Somatic PTPN11 mutations occur in approximately 35% of JMML patients [18, 21, 22]. PTPN11 encodes the tyrosine phosphatase SHP-2 which transmits signals of growth factor receptors to Ras and other effectors. Thus, Ras can be activated by either an activating mutation in the ras gene or by mutations in proteins that signal through Ras. Gain-of-function mutations of RAF1, a downstream Ras effector, cause Noonan syndrome in patients who do not have a mutation of Ras or upstream effectors [23, 24].

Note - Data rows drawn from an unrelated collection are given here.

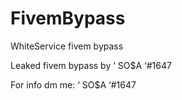 # FivemBypass
WhiteService fivem bypass

Leaked fivem bypass by ‘ SO$A ‘#1647


For info dm me:
‘ SO$A ‘#1647
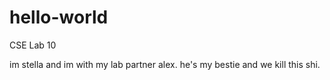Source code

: # hello-world
CSE Lab 10

im stella and im with my lab partner alex. he's my bestie and we kill this shi.
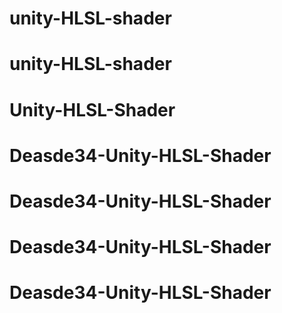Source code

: 
# unity-HLSL-shader
# unity-HLSL-shader
# Unity-HLSL-Shader
# Deasde34-Unity-HLSL-Shader
# Deasde34-Unity-HLSL-Shader
# Deasde34-Unity-HLSL-Shader
# Deasde34-Unity-HLSL-Shader
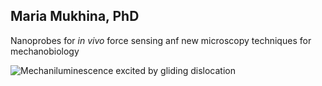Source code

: ## Maria Mukhina, PhD
Nanoprobes for *in vivo* force sensing anf new microscopy techniques for mechanobiology  
  
![Mechaniluminescence excited by gliding dislocation](https://github.com/mmuxika/mariamukhina.github.io/blob/main/images/dislocation-glide-ML.gif) 
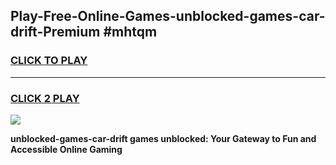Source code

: 
## Play-Free-Online-Games-unblocked-games-car-drift-Premium #mhtqm
<h3>
<a href="https://premium.freeplayer.one?title=unblocked-games-car-drift&ref=8M">CLICK TO PLAY</a></h3>
<hr>

<h3>
<a href="https://premium.freeplayer.one?title=unblocked-games-car-drift&ref=8M">CLICK 2 PLAY</a>
  
</h3>

<a href="https://premium.freeplayer.one?title=unblocked-games-car-drift&ref=8M"><img src="https://clearcache.store/games.png"></a>


**unblocked-games-car-drift games unblocked: Your Gateway to Fun and Accessible Online Gaming**
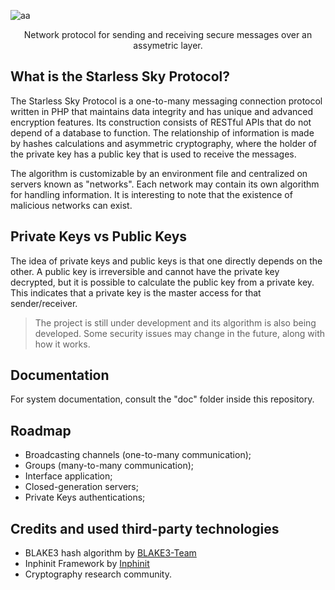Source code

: ![aa](https://i.imgur.com/69IIaFR.png)

<p align=center>Network protocol for sending and receiving secure messages over an assymetric layer.</p>

## What is the Starless Sky Protocol?

The Starless Sky Protocol is a one-to-many messaging connection protocol written in PHP that maintains data integrity and has unique and advanced encryption features. Its construction consists of RESTful APIs that do not depend of a database to function. The relationship of information is made by hashes calculations and asymmetric cryptography, where the holder of the private key has a public key that is used to receive the messages.

The algorithm is customizable by an environment file and centralized on servers known as "networks". Each network may contain its own algorithm for handling information. It is interesting to note that the existence of malicious networks can exist.

## Private Keys vs Public Keys

The idea of private keys and public keys is that one directly depends on the other. A public key is irreversible and cannot have the private key decrypted, but it is possible to calculate the public key from a private key. This indicates that a private key is the master access for that sender/receiver.

> The project is still under development and its algorithm is also being developed. Some security issues may change in the future, along with how it works.

## Documentation

For system documentation, consult the "doc" folder inside this repository.

## Roadmap

- Broadcasting channels (one-to-many communication);
- Groups (many-to-many communication);
- Interface application;
- Closed-generation servers;
- Private Keys authentications;

## Credits and used third-party technologies

- BLAKE3 hash algorithm by [BLAKE3-Team](https://github.com/BLAKE3-team/BLAKE3)
- Inphinit Framework by [Inphinit](https://github.com/inphinit/inphinit)
- Cryptography research community.
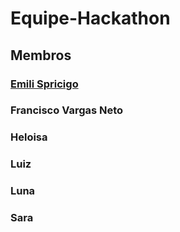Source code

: # Equipe-Hackathon
## Membros
### [Emili Spricigo ](https://github.com/spricigom)
### Francisco Vargas Neto
### Heloisa
### Luiz
### Luna
### Sara
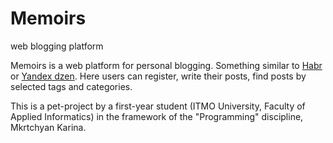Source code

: # Memoirs
web blogging platform

Memoirs is a web platform for personal blogging. Something similar to [Habr](https://habr.com/ru/articles/) or [Yandex dzen](https://dzen.ru/). Here users can register, write their posts, find posts by selected tags and categories.

This is a pet-project by a first-year student (ITMO University, Faculty of Applied Informatics) in the framework of the "Programming" discipline, Mkrtchyan Karina.
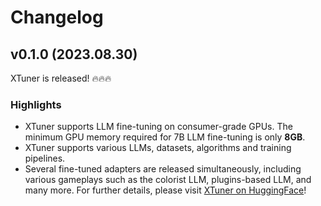 <!--

## vX.X.X (YYYY.MM.DD)

### Highlights

### New Features & Improvements

### Bug Fixes

### Contributors

-->

# Changelog

## v0.1.0 (2023.08.30)

XTuner is released! 🔥🔥🔥

### Highlights

- XTuner supports LLM fine-tuning on consumer-grade GPUs. The minimum GPU memory required for 7B LLM fine-tuning is only **8GB**.
- XTuner supports various LLMs, datasets, algorithms and training pipelines.
- Several fine-tuned adapters are released simultaneously, including various gameplays such as the colorist LLM, plugins-based LLM, and many more. For further details, please visit [XTuner on HuggingFace](https://huggingface.co/xtuner)!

In this study, Ras activity determined by the ratio of Ras-GTP to Ras-GDP has been compared with the mutational status of the Ras gene in the hematopoietic cells of the patients.

Materials and methods

Patient samples from bone marrow aspirates or peripheral blood were collected between 1999 and 2002 after informed consent had been obtained. Approximately 10 ml of peripheral blood or 1 ml of bone marrow was obtained from normal subjects and from children with B-ALL according to a procedure approved by the UFMC IRB and from children with T-ALL according to approved protocols. Samples were shipped overnight with the bone marrow samples diluted 1:2 in RPMI medium. To generate peripheral WBCs and nucleated bone marrow cells, red cells were lysed in 0.9% ammonium acetate according to standard procedures, and to generate peripheral blood lymphocytes, whole blood was applied to a Ficoll gradient as previously described. Some of the samples were cells isolated on a Ficoll gradient and frozen in 10% DMSO; these samples were washed once in PBS before further processing. As discussed later in Results, none of these isolation procedures altered the activation state of Ras.

Samples from 23 patients were used: seven patients with AML, four patients with MPS (one osteomyelofibrosis (OMF), three CML), four patients with JMML, four patients with ALL and four with lymphoma including plasma cell leukemia. Except for the four patients with JMML, all patients were being treated in the Department of Medicine I at the University of Freiburg Medical Center.

Because of problems associated with using 32PO4 to assess Ras activation, we used biochemical non-radioactive methods for measuring GTP and GDP bound to Ras family proteins as described before [25, 26]. Ras was immunoprecipitated with the rat monoclonal antibody Y13-259. Absolute amounts of GTP and GDP were measured in coupled enzymatic reactions. GTP was measured by converting it to ATP using the enzyme nucleoside diphosphate kinase (NDPK, Sigma St. Louis, MO) in the presence of ADP. The resulting ATP was measured by firefly luciferase (Calbiochem, San Diego, CA) in a photon counting luminometer. The firefly luciferase system is extremely sensitive, allowing detection of 1 fmol of GTP. To measure GDP, we converted it to GTP using the enzyme pyruvate kinase (PK, Sigma St. Louis, MO) with phosphoenolpyruvate serving as a source of high-energy phosphate.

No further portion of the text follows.